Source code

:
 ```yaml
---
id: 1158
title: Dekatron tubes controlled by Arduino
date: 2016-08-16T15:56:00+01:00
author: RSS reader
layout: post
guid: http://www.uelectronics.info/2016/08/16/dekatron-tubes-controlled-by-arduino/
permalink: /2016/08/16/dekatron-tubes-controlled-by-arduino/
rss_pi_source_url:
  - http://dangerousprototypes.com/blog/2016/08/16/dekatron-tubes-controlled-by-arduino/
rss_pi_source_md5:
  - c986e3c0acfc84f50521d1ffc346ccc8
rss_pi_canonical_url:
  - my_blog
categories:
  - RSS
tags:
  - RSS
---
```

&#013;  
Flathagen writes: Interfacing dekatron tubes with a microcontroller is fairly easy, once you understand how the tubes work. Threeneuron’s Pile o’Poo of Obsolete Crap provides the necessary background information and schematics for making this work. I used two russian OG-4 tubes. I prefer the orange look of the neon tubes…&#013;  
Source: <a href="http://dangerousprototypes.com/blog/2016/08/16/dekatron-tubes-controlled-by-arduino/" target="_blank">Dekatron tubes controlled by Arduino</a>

-------------------------

**What you have to do:**
Each entry above is to be copied out exactly.

**Written solution:**
Source code

:
 ```yaml
---
id: 1158
title: Dekatron tubes controlled by Arduino
date: 2016-08-16T15:56:00+01:00
author: RSS reader
layout: post
guid: http://www.uelectronics.info/2016/08/16/dekatron-tubes-controlled-by-arduino/
permalink: /2016/08/16/dekatron-tubes-controlled-by-arduino/
rss_pi_source_url:
  - http://dangerousprototypes.com/blog/2016/08/16/dekatron-tubes-controlled-by-arduino/
rss_pi_source_md5:
  - c986e3c0acfc84f50521d1ffc346ccc8
rss_pi_canonical_url:
  - my_blog
categories:
  - RSS
tags:
  - RSS
---
```

&#013;  
Flathagen writes: Interfacing dekatron tubes with a microcontroller is fairly easy, once you understand how the tubes work. Threeneuron’s Pile o’Poo of Obsolete Crap provides the necessary background information and schematics for making this work. I used two russian OG-4 tubes. I prefer the orange look of the neon tubes…&#013;  
Source: <a href="http://dangerousprototypes.com/blog/2016/08/16/dekatron-tubes-controlled-by-arduino/" target="_blank">Dekatron tubes controlled by Arduino</a>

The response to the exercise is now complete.